Breitbart News has the numbers from the U.S. Sentencing Commission.

Excerpt:

While illegal immigrants account for about 3.5 percent of the U.S population, they represented 36.7 percent of federal sentences in FY 2014 following criminal convictions, according to U.S. Sentencing Commission data obtained by Breitbart News.

According to FY 2014 USSC data, of 74,911 sentencing cases, citizens accounted for 43,479 (or 58.0 percent), illegal immigrants accounted for 27,505 (or 36.7 percent), legal immigrants made up 3,017 (or 4.0 percent), and the remainder (about 1 percent) were cases in which the offender was either extradited or had an unknown status.

Broken down by some of the primary offenses, illegal immigrants represented 16.8 percent of drug trafficking cases, 20.0 percent of kidnapping/hostage taking, 74.1 percent of drug possession, 12.3 percent of money laundering, and 12.0 percent of murder convictions.

Now a lot of those convictions will be related to immigration… what happens when we take those out?

The sentencing rate is still higher than normal:

Eliminating all immigration violations, illegal immigrants would account for 13.6 percent of all the offenders sentenced in FY14 following federal criminal convictions — still greater than the 3.5 percent of the population illegal immigrants are said to make up.

All that crime is not only dangerous and expensive, but we have to pay for the fails and law enforcement to catch them, too. Now, let’s review Hillary Clinton’s views on illegal immigration.

The Washington Times reports that she favors amnesty:

Democratic presidential hopeful Hillary Rodham Clinton vowed Tuesday that if elected, she would try to expand President Obama’s deportation amnesty to more illegal immigrants, saying this administration has left out a number of aliens who deserve to be granted legal status.

Speaking in Las Vegas at a Cinco de Mayo meeting focused on immigration, Mrs. Clinton also called for granting attorneys to illegal immigrants facing the complex immigration system, and said she would like to re-examine detention to ensure more illegal immigrants are released as they await deportation.

Mrs. Clinton delivered on just about every question from immigrant rights activists, who had been pressing her to reject Mr. Obama’s detention policies and go beyond his amnesty.

The Daily Caller reminds us that she also supports sanctuary cities:

Clinton last weighed in publicly on sanctuary cities during the 2008 presidential campaign.

“You would allow the sanctuary cities to disobey the federal law?” Clinton was asked by Tim Russert during a Sept. 6, 2007, debate at Dartmouth College.

“Well, I don’t think there is any choice,” she responded.

Clinton said she backed the sanctuary city concept because without it, illegal immigrants refuse to cooperate with police because they are afraid of being deported.

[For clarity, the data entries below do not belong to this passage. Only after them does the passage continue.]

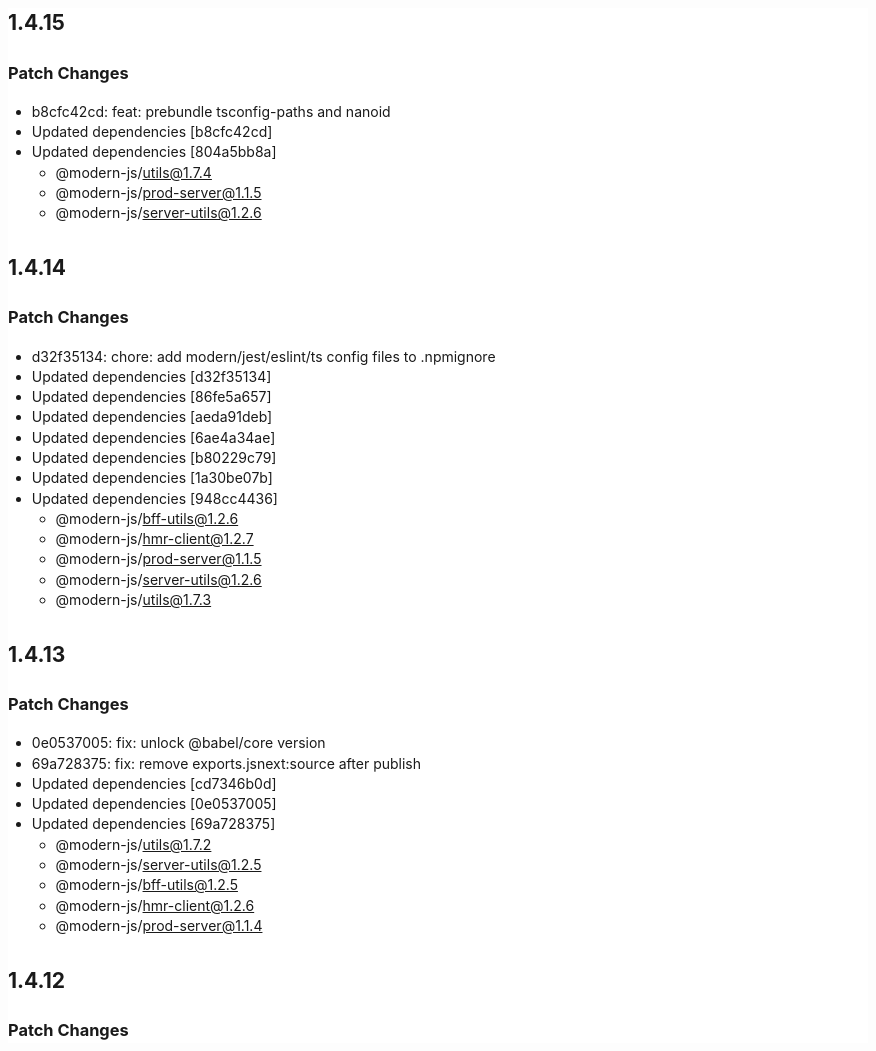 
## 1.4.15

### Patch Changes

- b8cfc42cd: feat: prebundle tsconfig-paths and nanoid
- Updated dependencies [b8cfc42cd]
- Updated dependencies [804a5bb8a]
  - @modern-js/utils@1.7.4
  - @modern-js/prod-server@1.1.5
  - @modern-js/server-utils@1.2.6

## 1.4.14

### Patch Changes

- d32f35134: chore: add modern/jest/eslint/ts config files to .npmignore
- Updated dependencies [d32f35134]
- Updated dependencies [86fe5a657]
- Updated dependencies [aeda91deb]
- Updated dependencies [6ae4a34ae]
- Updated dependencies [b80229c79]
- Updated dependencies [1a30be07b]
- Updated dependencies [948cc4436]
  - @modern-js/bff-utils@1.2.6
  - @modern-js/hmr-client@1.2.7
  - @modern-js/prod-server@1.1.5
  - @modern-js/server-utils@1.2.6
  - @modern-js/utils@1.7.3

## 1.4.13

### Patch Changes

- 0e0537005: fix: unlock @babel/core version
- 69a728375: fix: remove exports.jsnext:source after publish
- Updated dependencies [cd7346b0d]
- Updated dependencies [0e0537005]
- Updated dependencies [69a728375]
  - @modern-js/utils@1.7.2
  - @modern-js/server-utils@1.2.5
  - @modern-js/bff-utils@1.2.5
  - @modern-js/hmr-client@1.2.6
  - @modern-js/prod-server@1.1.4

## 1.4.12

### Patch Changes
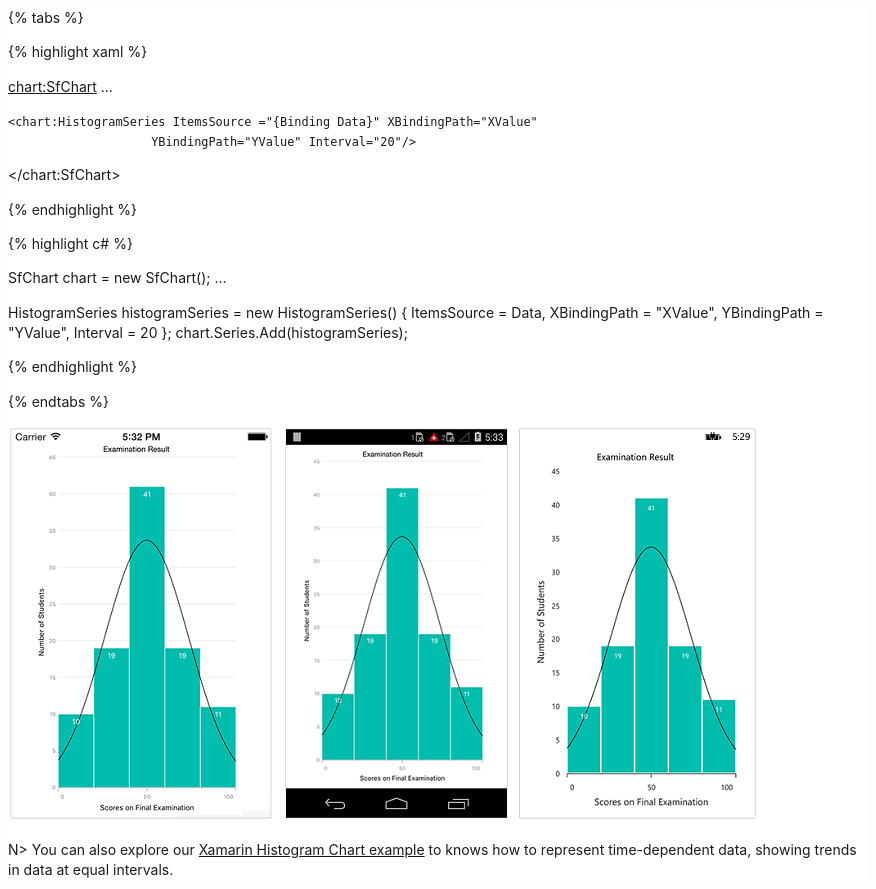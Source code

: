 {% tabs %} 

{% highlight xaml %}

<chart:SfChart>
...

	<chart:HistogramSeries ItemsSource ="{Binding Data}" XBindingPath="XValue" 
						YBindingPath="YValue" Interval="20"/>

</chart:SfChart>

{% endhighlight %}

{% highlight c# %}

SfChart chart = new SfChart();
...

HistogramSeries histogramSeries = new HistogramSeries() 
{ 
	ItemsSource = Data, 
	XBindingPath = "XValue", 
	YBindingPath = "YValue",
	Interval = 20 
};
chart.Series.Add(histogramSeries);

{% endhighlight %}

{% endtabs %}

![Histogram chart type in Xamarin.Forms](charttypes_images/charttypes_img42.png)

N> You can also explore our [Xamarin Histogram Chart example](https://github.com/syncfusion/xamarin-demos/tree/master/Forms/Chart/Chart/Samples/HistogramChart) to knows how to represent time-dependent data, showing trends in data at equal intervals.
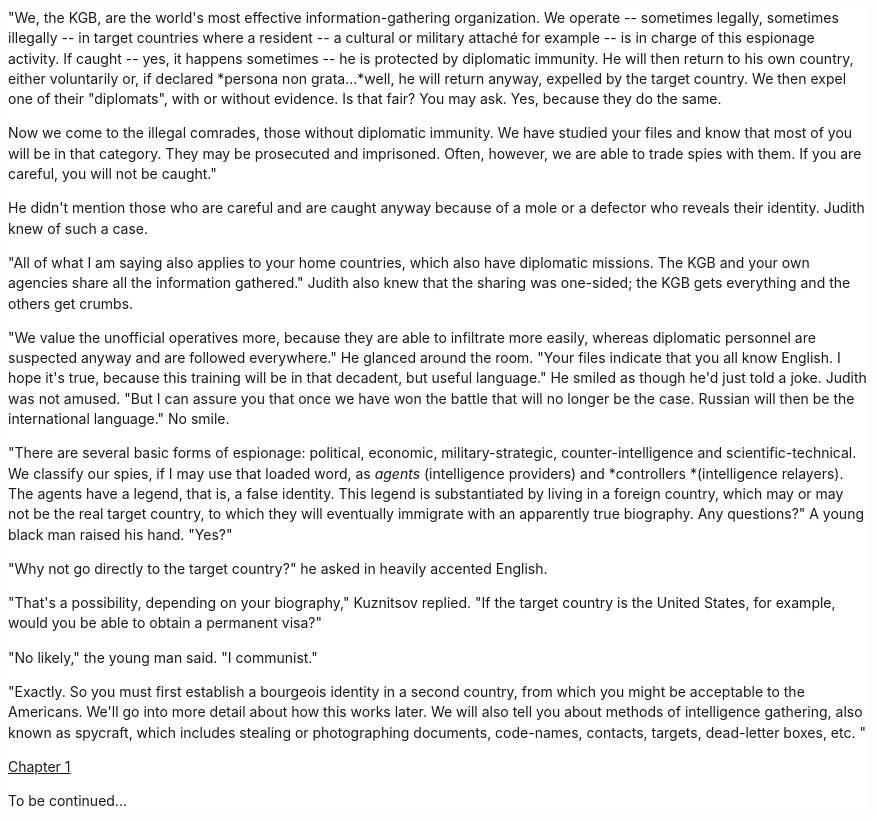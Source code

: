 "We, the KGB, are the world's most effective information-gathering
organization. We operate -- sometimes legally, sometimes illegally -- in
target countries where a resident -- a cultural or military attaché for
example -- is in charge of this espionage activity. If caught -- yes, it
happens sometimes -- he is protected by diplomatic immunity. He will
then return to his own country, either voluntarily or, if declared
*persona non grata...*well, he will return anyway, expelled by the
target country. We then expel one of their "diplomats", with or without
evidence. Is that fair? You may ask. Yes, because they do the same.

Now we come to the illegal comrades, those without diplomatic immunity.
We have studied your files and know that most of you will be in that
category. They may be prosecuted and imprisoned. Often, however, we are
able to trade spies with them. If you are careful, you will not be
caught."

He didn't mention those who are careful and are caught anyway because of
a mole or a defector who reveals their identity. Judith knew of such a
case.

"All of what I am saying also applies to your home countries, which also
have diplomatic missions. The KGB and your own agencies share all the
information gathered." Judith also knew that the sharing was one-sided;
the KGB gets everything and the others get crumbs.

"We value the unofficial operatives more, because they are able to
infiltrate more easily, whereas diplomatic personnel are suspected
anyway and are followed everywhere." He glanced around the room. "Your
files indicate that you all know English. I hope it's true, because this
training will be in that decadent, but useful language." He smiled as
though he'd just told a joke. Judith was not amused. "But I can assure
you that once we have won the battle that will no longer be the case.
Russian will then be the international language." No smile.

"There are several basic forms of espionage: political, economic,
military-strategic, counter-intelligence and scientific-technical. We
classify our spies, if I may use that loaded word, as *agents*
(intelligence providers) and *controllers *(intelligence relayers). The
agents have a legend, that is, a false identity. This legend is
substantiated by living in a foreign country, which may or may not be
the real target country, to which they will eventually immigrate with an
apparently true biography. Any questions?" A young black man raised his
hand. "Yes?"

"Why not go directly to the target country?" he asked in heavily
accented English.

"That's a possibility, depending on your biography," Kuznitsov replied.
"If the target country is the United States, for example, would you be
able to obtain a permanent visa?"

"No likely," the young man said. "I communist."

"Exactly. So you must first establish a bourgeois identity in a second
country, from which you might be acceptable to the Americans. We'll go
into more detail about how this works later. We will also tell you about
methods of intelligence gathering, also known as spycraft, which
includes stealing or photographing documents, code-names, contacts,
targets, dead-letter boxes, etc. "

[Chapter 1](https://southerncrossreview.org/151/love-spies-1.html)

To be continued...
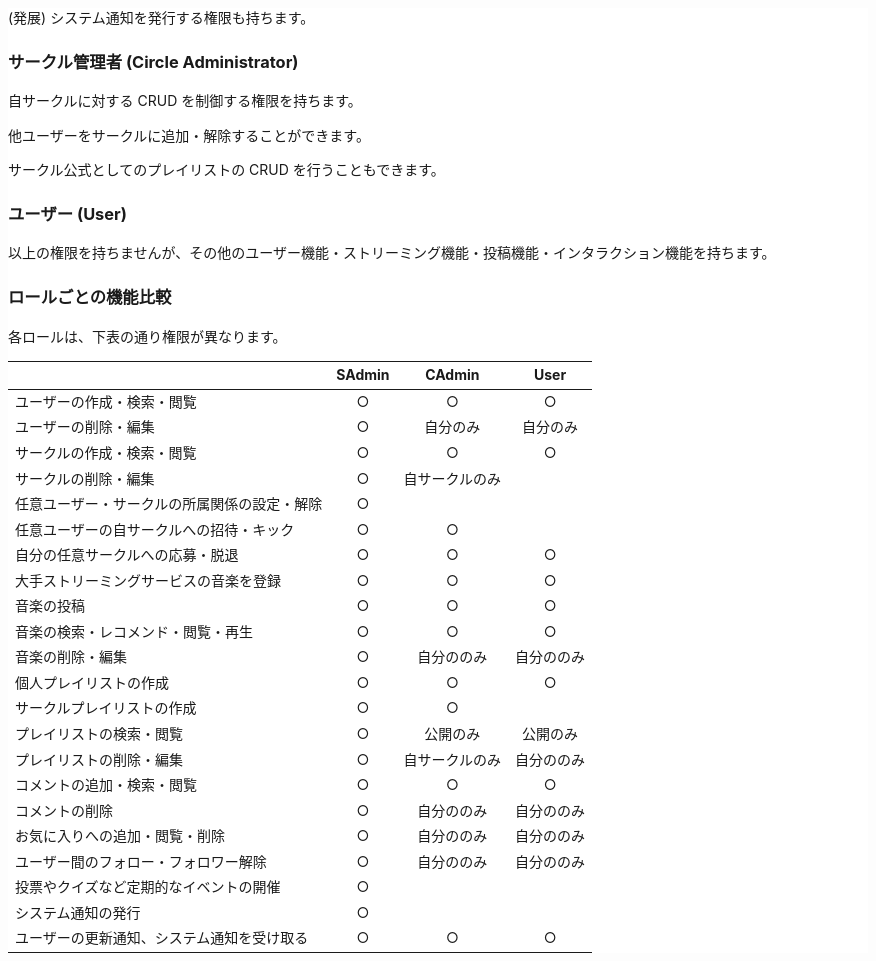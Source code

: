 (発展) システム通知を発行する権限も持ちます。

### サークル管理者 (Circle Administrator)

自サークルに対する CRUD を制御する権限を持ちます。

他ユーザーをサークルに追加・解除することができます。

サークル公式としてのプレイリストの CRUD を行うこともできます。

### ユーザー (User)

以上の権限を持ちませんが、その他のユーザー機能・ストリーミング機能・投稿機能・インタラクション機能を持ちます。

### ロールごとの機能比較

各ロールは、下表の通り権限が異なります。

| |SAdmin|CAdmin|User|
|:-|:-:|:-:|:-:|
|ユーザーの作成・検索・閲覧|○|○|○|
|ユーザーの削除・編集|○|自分のみ|自分のみ|
|サークルの作成・検索・閲覧|○|○|○|
|サークルの削除・編集|○|自サークルのみ| |
|任意ユーザー・サークルの所属関係の設定・解除|○| | |
|任意ユーザーの自サークルへの招待・キック|○|○| |
|自分の任意サークルへの応募・脱退|○|○|○|
|大手ストリーミングサービスの音楽を登録|○|○|○|
|音楽の投稿|○|○|○|
|音楽の検索・レコメンド・閲覧・再生|○|○|○|
|音楽の削除・編集|○|自分ののみ|自分ののみ|
|個人プレイリストの作成|○|○|○|
|サークルプレイリストの作成|○|○| |
|プレイリストの検索・閲覧|○|公開のみ|公開のみ|
|プレイリストの削除・編集|○|自サークルのみ|自分ののみ|
|コメントの追加・検索・閲覧|○|○|○|
|コメントの削除|○|自分ののみ|自分ののみ|
|お気に入りへの追加・閲覧・削除|○|自分ののみ|自分ののみ|
|ユーザー間のフォロー・フォロワー解除|○|自分ののみ|自分ののみ|
|投票やクイズなど定期的なイベントの開催|○| | |
|システム通知の発行|○| | |
|ユーザーの更新通知、システム通知を受け取る|○|○|○|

“Local law enforcement has a different job than federal immigration enforcement,” Clinton said. “The problem is the federal government has totally abdicated its responsibility.”

Clinton again expressed her support for sanctuary cities in a 2008 interview with Fox’s Bill O’Reilly.

“Are you going to crack down on the sanctuary cities?” O’Reilly asked.

“No, I’m not,” Clinton said, eliciting a shocked response from the host.

I’m all for more skilled immigration, but that’s not what is happening on our southern border. If Hillary becomes president, that situation will only get worse.